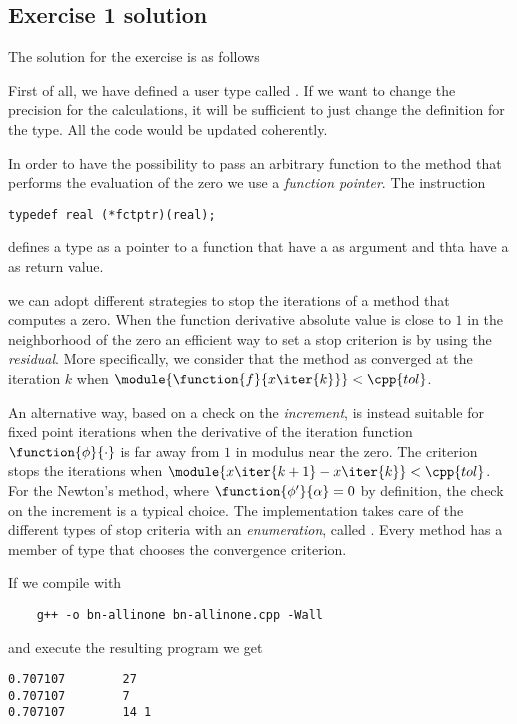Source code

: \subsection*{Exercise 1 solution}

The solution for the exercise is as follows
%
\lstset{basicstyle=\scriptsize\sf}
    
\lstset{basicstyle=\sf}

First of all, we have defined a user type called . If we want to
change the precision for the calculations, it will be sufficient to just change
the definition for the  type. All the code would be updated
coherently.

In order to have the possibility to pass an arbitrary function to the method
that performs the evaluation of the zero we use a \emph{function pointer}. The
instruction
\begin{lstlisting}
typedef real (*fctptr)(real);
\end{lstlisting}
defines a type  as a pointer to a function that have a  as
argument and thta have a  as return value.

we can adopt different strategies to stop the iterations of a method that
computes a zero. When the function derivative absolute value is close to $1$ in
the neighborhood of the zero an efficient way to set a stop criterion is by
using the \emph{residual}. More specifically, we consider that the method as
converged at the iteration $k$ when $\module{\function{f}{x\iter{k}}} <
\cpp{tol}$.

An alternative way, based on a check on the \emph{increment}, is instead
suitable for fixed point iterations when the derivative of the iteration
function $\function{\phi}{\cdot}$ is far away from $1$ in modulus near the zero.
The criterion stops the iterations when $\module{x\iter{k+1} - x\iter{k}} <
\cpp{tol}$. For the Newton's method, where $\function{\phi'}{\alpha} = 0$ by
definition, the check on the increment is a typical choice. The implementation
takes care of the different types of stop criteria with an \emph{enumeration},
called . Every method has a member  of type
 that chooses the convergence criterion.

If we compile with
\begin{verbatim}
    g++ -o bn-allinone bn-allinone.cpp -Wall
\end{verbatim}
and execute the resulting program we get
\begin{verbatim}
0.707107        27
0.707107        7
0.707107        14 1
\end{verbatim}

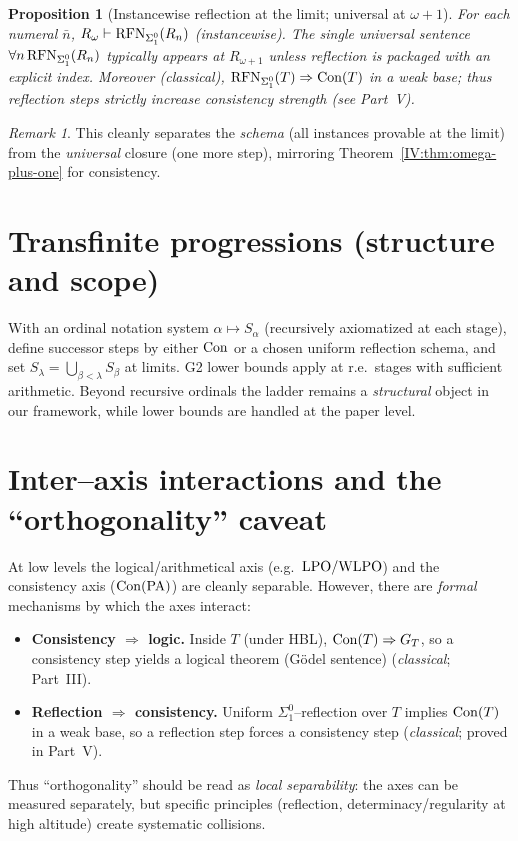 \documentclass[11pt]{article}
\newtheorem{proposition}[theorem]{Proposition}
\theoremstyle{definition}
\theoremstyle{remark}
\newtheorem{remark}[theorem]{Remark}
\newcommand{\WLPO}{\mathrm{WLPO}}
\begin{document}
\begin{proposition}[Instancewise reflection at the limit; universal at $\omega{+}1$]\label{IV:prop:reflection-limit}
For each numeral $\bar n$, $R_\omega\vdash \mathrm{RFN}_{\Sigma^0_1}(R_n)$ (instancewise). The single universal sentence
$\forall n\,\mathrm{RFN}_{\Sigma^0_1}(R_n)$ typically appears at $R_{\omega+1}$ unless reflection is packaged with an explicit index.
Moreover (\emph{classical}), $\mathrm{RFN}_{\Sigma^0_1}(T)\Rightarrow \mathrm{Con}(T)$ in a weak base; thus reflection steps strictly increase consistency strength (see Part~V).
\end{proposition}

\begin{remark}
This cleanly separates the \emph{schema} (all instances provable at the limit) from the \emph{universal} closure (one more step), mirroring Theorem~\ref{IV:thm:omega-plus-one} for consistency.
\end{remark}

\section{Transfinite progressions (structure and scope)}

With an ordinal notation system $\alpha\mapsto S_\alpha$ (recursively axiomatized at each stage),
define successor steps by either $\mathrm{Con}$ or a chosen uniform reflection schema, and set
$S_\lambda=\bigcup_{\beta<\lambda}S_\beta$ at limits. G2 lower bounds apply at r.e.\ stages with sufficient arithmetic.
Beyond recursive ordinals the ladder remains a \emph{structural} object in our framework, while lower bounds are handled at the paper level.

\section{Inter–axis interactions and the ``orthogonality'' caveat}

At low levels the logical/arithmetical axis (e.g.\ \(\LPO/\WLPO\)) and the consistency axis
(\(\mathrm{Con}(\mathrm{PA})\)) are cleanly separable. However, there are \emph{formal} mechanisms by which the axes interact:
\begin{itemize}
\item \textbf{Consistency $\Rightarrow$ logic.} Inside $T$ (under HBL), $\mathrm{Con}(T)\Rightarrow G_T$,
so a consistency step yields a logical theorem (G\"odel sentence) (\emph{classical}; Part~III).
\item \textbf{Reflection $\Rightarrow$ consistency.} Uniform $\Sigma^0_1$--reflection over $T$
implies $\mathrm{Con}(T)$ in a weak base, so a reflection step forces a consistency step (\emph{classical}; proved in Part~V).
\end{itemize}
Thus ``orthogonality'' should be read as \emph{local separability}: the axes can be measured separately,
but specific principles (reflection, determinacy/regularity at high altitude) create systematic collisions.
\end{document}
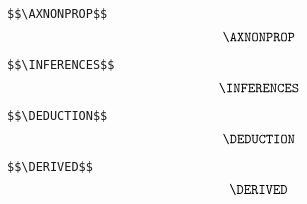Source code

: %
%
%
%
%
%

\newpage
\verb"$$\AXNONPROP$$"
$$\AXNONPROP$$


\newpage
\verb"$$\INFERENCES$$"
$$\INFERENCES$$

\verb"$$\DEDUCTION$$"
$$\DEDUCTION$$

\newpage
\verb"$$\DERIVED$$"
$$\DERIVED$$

────────────────

• _Problem_
Pull out all lines from the entries above in which the word "orthogonality" appears.

• _Exercise answer_
\section{Inter–axis interactions and the ``orthogonality'' caveat}
Thus ``orthogonality'' should be read as \emph{local separability}: the axes can be measured separately,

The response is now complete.